Material for this exercise:
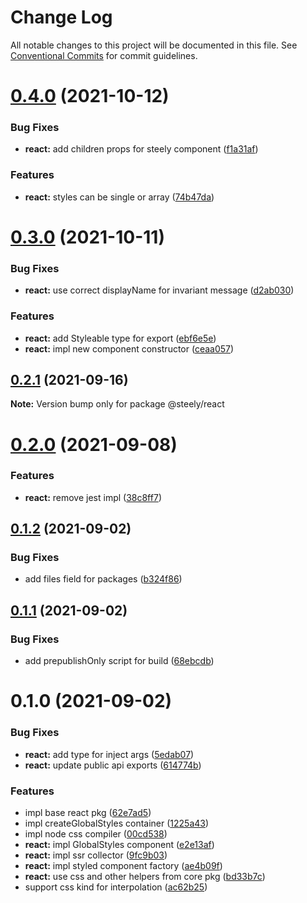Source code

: # Change Log

All notable changes to this project will be documented in this file.
See [Conventional Commits](https://conventionalcommits.org) for commit guidelines.

# [0.4.0](https://github.com/yarastqt/compiled-css/compare/@steely/react@0.3.0...@steely/react@0.4.0) (2021-10-12)


### Bug Fixes

* **react:** add children props for steely component ([f1a31af](https://github.com/yarastqt/compiled-css/commit/f1a31afd343d37d8efb906015042c1c210975968))


### Features

* **react:** styles can be single or array ([74b47da](https://github.com/yarastqt/compiled-css/commit/74b47da8a244172e79e26d1b9d14a15c186c5077))





# [0.3.0](https://github.com/yarastqt/compiled-css/compare/@steely/react@0.2.1...@steely/react@0.3.0) (2021-10-11)


### Bug Fixes

* **react:** use correct displayName for invariant message ([d2ab030](https://github.com/yarastqt/compiled-css/commit/d2ab030d3007b50d1679588e0a82458c645fc414))


### Features

* **react:** add Styleable type for export ([ebf6e5e](https://github.com/yarastqt/compiled-css/commit/ebf6e5eedcaaadd8a1615f22801712569bd8542a))
* **react:** impl new component constructor ([ceaa057](https://github.com/yarastqt/compiled-css/commit/ceaa057096969da1b80fe1db74d74802d7e51b71))





## [0.2.1](https://github.com/yarastqt/compiled-css/compare/@steely/react@0.2.0...@steely/react@0.2.1) (2021-09-16)

**Note:** Version bump only for package @steely/react





# [0.2.0](https://github.com/yarastqt/compiled-css/compare/@steely/react@0.1.2...@steely/react@0.2.0) (2021-09-08)


### Features

* **react:** remove jest impl ([38c8ff7](https://github.com/yarastqt/compiled-css/commit/38c8ff71e2a178f700421980866cd55c1ab1d444))





## [0.1.2](https://github.com/yarastqt/compiled-css/compare/@steely/react@0.1.1...@steely/react@0.1.2) (2021-09-02)


### Bug Fixes

* add files field for packages ([b324f86](https://github.com/yarastqt/compiled-css/commit/b324f86e5bcf14654ed74efe7ed55e22bc0196b5))





## [0.1.1](https://github.com/yarastqt/compiled-css/compare/@steely/react@0.1.0...@steely/react@0.1.1) (2021-09-02)


### Bug Fixes

* add prepublishOnly script for build ([68ebcdb](https://github.com/yarastqt/compiled-css/commit/68ebcdbef16f95c8a4bf55a2533af6f93c738d72))





# 0.1.0 (2021-09-02)


### Bug Fixes

* **react:** add type for inject args ([5edab07](https://github.com/yarastqt/compiled-css/commit/5edab071c1b9f71a9e9a318dcf90cc0554006f19))
* **react:** update public api exports ([614774b](https://github.com/yarastqt/compiled-css/commit/614774b222f720ad0e6a3b3c2a06dbf45aa8b889))


### Features

* impl base react pkg ([62e7ad5](https://github.com/yarastqt/compiled-css/commit/62e7ad5dfa431c462c0255443389237a76a8af36))
* impl createGlobalStyles container ([1225a43](https://github.com/yarastqt/compiled-css/commit/1225a43f45c952532ad8ec4351d11c26f8bbef3c))
* impl node css compiler ([00cd538](https://github.com/yarastqt/compiled-css/commit/00cd538e7b76af5bef2450ce313480fdcf991a1c))
* **react:** impl GlobalStyles component ([e2e13af](https://github.com/yarastqt/compiled-css/commit/e2e13af43e9dac9f77563450fd25ed9ca4604790))
* **react:** impl ssr collector ([9fc9b03](https://github.com/yarastqt/compiled-css/commit/9fc9b03fd1b2d4d7f77362179071c9b8f1774a5e))
* **react:** impl styled component factory ([ae4b09f](https://github.com/yarastqt/compiled-css/commit/ae4b09fa1ed0830f8ea54113993bae96659fd855))
* **react:** use css and other helpers from core pkg ([bd33b7c](https://github.com/yarastqt/compiled-css/commit/bd33b7c2e9c1b278af146eea424969368b6872a8))
* support css kind for interpolation ([ac62b25](https://github.com/yarastqt/compiled-css/commit/ac62b25b1898efec602953bb8569edf8b5ad33a7))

Work task: Which of the lines in the data hold the string "type"? Report each of them by copying it.

Output for this task:
* **react:** add Styleable type for export ([ebf6e5e](https://github.com/yarastqt/compiled-css/commit/ebf6e5eedcaaadd8a1615f22801712569bd8542a))
* **react:** add type for inject args ([5edab07](https://github.com/yarastqt/compiled-css/commit/5edab071c1b9f71a9e9a318dcf90cc0554006f19))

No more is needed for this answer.